RE–USA: 20 American Stories of Adaptive Reuse

Oct 8, 2019

RE–USA: 20 American Stories of Adaptive Reuse

A Toolkit for Post-Industrial Cities

Matteo Robiglio

Image and text courtesy of the Publisher
Publisher: Jovis Publishers
Softcover: 14.4 x 20.2 cm
240 pages with approx. 230 col. and plans
Language: English
ISBN-10: 978-3-86859-473-7

Adaptive reuse – the process of repairing and restoring existing buildings for new or continued use – is becoming an essential part of architectural practice. As mounting demographic, economic, and ecological challenges limit opportunities for new construction, architects increasingly focus on transforming and adapting existing buildings.

 

Based on best-practice examples in American cities such as Detroit, New York, or Pittsburgh, this book shows successful cases of adaptive reuse that preserve the legacy of the industrial past while turning it into a key ingredient for urban regeneration.
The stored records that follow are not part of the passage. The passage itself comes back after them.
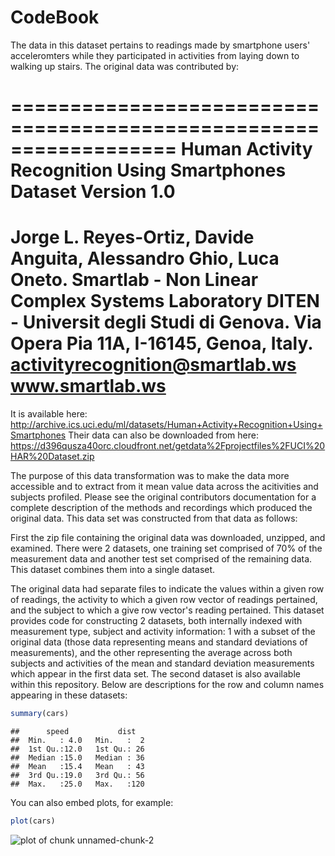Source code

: CodeBook
========================================================

The data in this dataset pertains to readings made by smartphone users' acceleromters while they participated in activities from laying down to walking up stairs.  The original data was contributed by:

==================================================================
Human Activity Recognition Using Smartphones Dataset
Version 1.0
==================================================================
Jorge L. Reyes-Ortiz, Davide Anguita, Alessandro Ghio, Luca Oneto.
Smartlab - Non Linear Complex Systems Laboratory
DITEN - Universit<E0> degli Studi di Genova.
Via Opera Pia 11A, I-16145, Genoa, Italy.
activityrecognition@smartlab.ws
www.smartlab.ws
==================================================================

It is available here:
http://archive.ics.uci.edu/ml/datasets/Human+Activity+Recognition+Using+Smartphones
Their data can also be downloaded from here:
https://d396qusza40orc.cloudfront.net/getdata%2Fprojectfiles%2FUCI%20HAR%20Dataset.zip

The purpose of this data transformation was to make the data more accessible and to extract from it mean value data across the acitivities and subjects profiled.  Please see the original contributors documentation for a complete description of the methods and recordings which produced the original data.  This data set was constructed from that data as follows:

First the zip file containing the original data was downloaded, unzipped, and examined.  There were 2 datasets, one training set comprised of 70% of the measurement data and another test set comprised of the remaining data.  This dataset combines them into a single dataset.

The original data had separate files to indicate the values within a given row of readings, the activity to which a given row vector of readings pertained, and the subject to which a give row vector's reading pertained.  This dataset provides code for constructing 2 datasets, both internally indexed with measurement type, subject and activity information: 1 with a subset of the original data (those data representing means and standard deviations of measurements), and the other representing the average across both subjects and activities of the mean and standard deviation measurements which appear in the first data set.  The second dataset is also available within this repository.  Below are descriptions for the row and column names appearing in these datasets:



```r
summary(cars)
```

```
##      speed           dist    
##  Min.   : 4.0   Min.   :  2  
##  1st Qu.:12.0   1st Qu.: 26  
##  Median :15.0   Median : 36  
##  Mean   :15.4   Mean   : 43  
##  3rd Qu.:19.0   3rd Qu.: 56  
##  Max.   :25.0   Max.   :120
```

You can also embed plots, for example:


```r
plot(cars)
```

![plot of chunk unnamed-chunk-2](figure/unnamed-chunk-2.png)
An aquaponics farm in a former meatpacking facility or a freight train railroad converted into a linear park: these are just two successful examples of the creative and effective reuse of abandoned industrial infrastructure. Culture, leisure, sport, research, education, design, services, production, housing, and even agriculture regenerate former factory sites and upgrade cities economically and culturally.
Eight steps guide the way through the process of adaptive reuse—from choosing an existing site to the vision, design, and funding, and finally their implementation. Professionals, activists, decision-makers, as well as entrepreneurs and committed citizens worldwide are therefore provided with a practical toolkit to discovering the unused potential of their city.

 

About the Author

Matteo Robiglio is an architect and urban designer. He is a full professor at Politecnico di Torino. After 20 years of practice in community architecture and urban regeneration with Avventura Urbana, he founded in 2011 with Isabelle Toussaint the office TRA (lit.: in-between). In 2014 TRA and the community foundation Benvenuti in Italia jointly founded the non-profit social innovation start-up HOMERS, recognized as Polito spin-off, promoting bottom-up cohousing projects for the reuse of abandoned buildings. He was a member of the Scientific Committee of the Centre for African Studies, of Rebuild and of the recovery project of Giancarlo De Carlo’s University Colleges in Urbino of the Getty Foundation. He is a German Marshall Fellow in Urban and Regional Studies. He has also been a visiting lecturer in many universities such as the Carnegie Mellon of Pittsburgh, the Xi’an Jiaotong-Liverpool University in Suzhou, the Technion of Haifa, and the MIT in Boston.